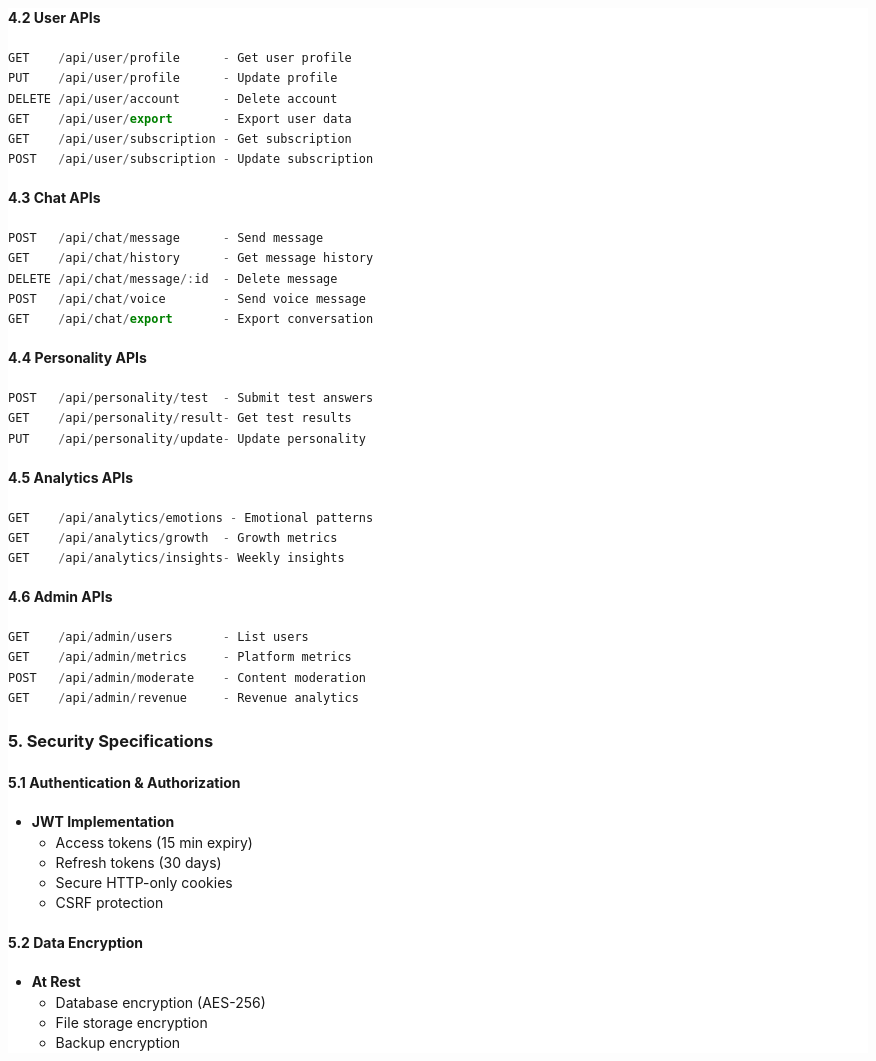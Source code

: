 #### 4.2 User APIs
```typescript
GET    /api/user/profile      - Get user profile
PUT    /api/user/profile      - Update profile
DELETE /api/user/account      - Delete account
GET    /api/user/export       - Export user data
GET    /api/user/subscription - Get subscription
POST   /api/user/subscription - Update subscription
```

#### 4.3 Chat APIs
```typescript
POST   /api/chat/message      - Send message
GET    /api/chat/history      - Get message history
DELETE /api/chat/message/:id  - Delete message
POST   /api/chat/voice        - Send voice message
GET    /api/chat/export       - Export conversation
```

#### 4.4 Personality APIs
```typescript
POST   /api/personality/test  - Submit test answers
GET    /api/personality/result- Get test results
PUT    /api/personality/update- Update personality
```

#### 4.5 Analytics APIs
```typescript
GET    /api/analytics/emotions - Emotional patterns
GET    /api/analytics/growth  - Growth metrics
GET    /api/analytics/insights- Weekly insights
```

#### 4.6 Admin APIs
```typescript
GET    /api/admin/users       - List users
GET    /api/admin/metrics     - Platform metrics
POST   /api/admin/moderate    - Content moderation
GET    /api/admin/revenue     - Revenue analytics
```

### 5. Security Specifications

#### 5.1 Authentication & Authorization
- **JWT Implementation**
  - Access tokens (15 min expiry)
  - Refresh tokens (30 days)
  - Secure HTTP-only cookies
  - CSRF protection

#### 5.2 Data Encryption
- **At Rest**
  - Database encryption (AES-256)
  - File storage encryption
  - Backup encryption
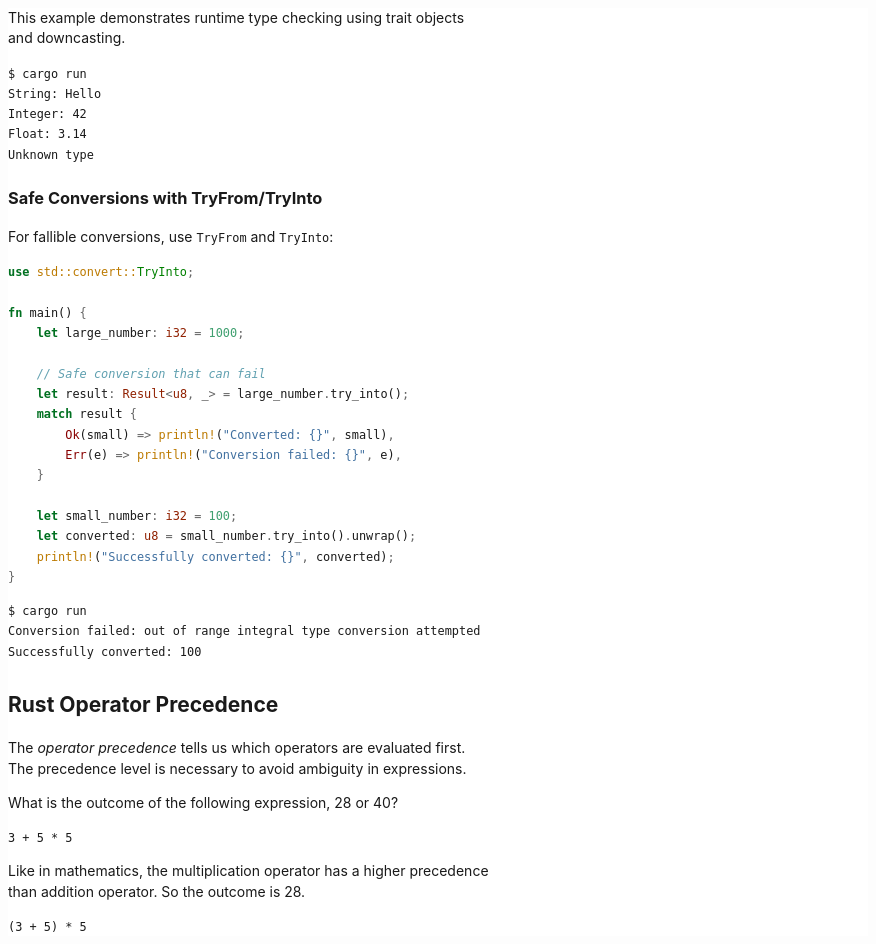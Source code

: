 This example demonstrates runtime type checking using trait objects  
and downcasting.

```
$ cargo run
String: Hello
Integer: 42
Float: 3.14
Unknown type
```

### Safe Conversions with TryFrom/TryInto

For fallible conversions, use `TryFrom` and `TryInto`:

```rust
use std::convert::TryInto;

fn main() {
    let large_number: i32 = 1000;
    
    // Safe conversion that can fail
    let result: Result<u8, _> = large_number.try_into();
    match result {
        Ok(small) => println!("Converted: {}", small),
        Err(e) => println!("Conversion failed: {}", e),
    }
    
    let small_number: i32 = 100;
    let converted: u8 = small_number.try_into().unwrap();
    println!("Successfully converted: {}", converted);
}
```

```
$ cargo run
Conversion failed: out of range integral type conversion attempted
Successfully converted: 100
```

## Rust Operator Precedence

The *operator precedence* tells us which operators are evaluated first.  
The precedence level is necessary to avoid ambiguity in expressions.

What is the outcome of the following expression, 28 or 40?

```
3 + 5 * 5
```

Like in mathematics, the multiplication operator has a higher precedence  
than addition operator. So the outcome is 28.

```
(3 + 5) * 5
```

--- --- ---

» Activity
The reply should hold every entry above, given again exactly, but not a single picture.

» Written solution
Source code

: #### 4.2 User APIs
```typescript
GET    /api/user/profile      - Get user profile
PUT    /api/user/profile      - Update profile
DELETE /api/user/account      - Delete account
GET    /api/user/export       - Export user data
GET    /api/user/subscription - Get subscription
POST   /api/user/subscription - Update subscription
```

#### 4.3 Chat APIs
```typescript
POST   /api/chat/message      - Send message
GET    /api/chat/history      - Get message history
DELETE /api/chat/message/:id  - Delete message
POST   /api/chat/voice        - Send voice message
GET    /api/chat/export       - Export conversation
```

#### 4.4 Personality APIs
```typescript
POST   /api/personality/test  - Submit test answers
GET    /api/personality/result- Get test results
PUT    /api/personality/update- Update personality
```

#### 4.5 Analytics APIs
```typescript
GET    /api/analytics/emotions - Emotional patterns
GET    /api/analytics/growth  - Growth metrics
GET    /api/analytics/insights- Weekly insights
```

#### 4.6 Admin APIs
```typescript
GET    /api/admin/users       - List users
GET    /api/admin/metrics     - Platform metrics
POST   /api/admin/moderate    - Content moderation
GET    /api/admin/revenue     - Revenue analytics
```

### 5. Security Specifications

#### 5.1 Authentication & Authorization
- **JWT Implementation**
  - Access tokens (15 min expiry)
  - Refresh tokens (30 days)
  - Secure HTTP-only cookies
  - CSRF protection

#### 5.2 Data Encryption
- **At Rest**
  - Database encryption (AES-256)
  - File storage encryption
  - Backup encryption
Source code

: This example demonstrates runtime type checking using trait objects  
and downcasting.

```
$ cargo run
String: Hello
Integer: 42
Float: 3.14
Unknown type
```

### Safe Conversions with TryFrom/TryInto

For fallible conversions, use `TryFrom` and `TryInto`:

```rust
use std::convert::TryInto;

fn main() {
    let large_number: i32 = 1000;
    
    // Safe conversion that can fail
    let result: Result<u8, _> = large_number.try_into();
    match result {
        Ok(small) => println!("Converted: {}", small),
        Err(e) => println!("Conversion failed: {}", e),
    }
    
    let small_number: i32 = 100;
    let converted: u8 = small_number.try_into().unwrap();
    println!("Successfully converted: {}", converted);
}
```

```
$ cargo run
Conversion failed: out of range integral type conversion attempted
Successfully converted: 100
```

## Rust Operator Precedence

The *operator precedence* tells us which operators are evaluated first.  
The precedence level is necessary to avoid ambiguity in expressions.

What is the outcome of the following expression, 28 or 40?

```
3 + 5 * 5
```

Like in mathematics, the multiplication operator has a higher precedence  
than addition operator. So the outcome is 28.

```
(3 + 5) * 5
```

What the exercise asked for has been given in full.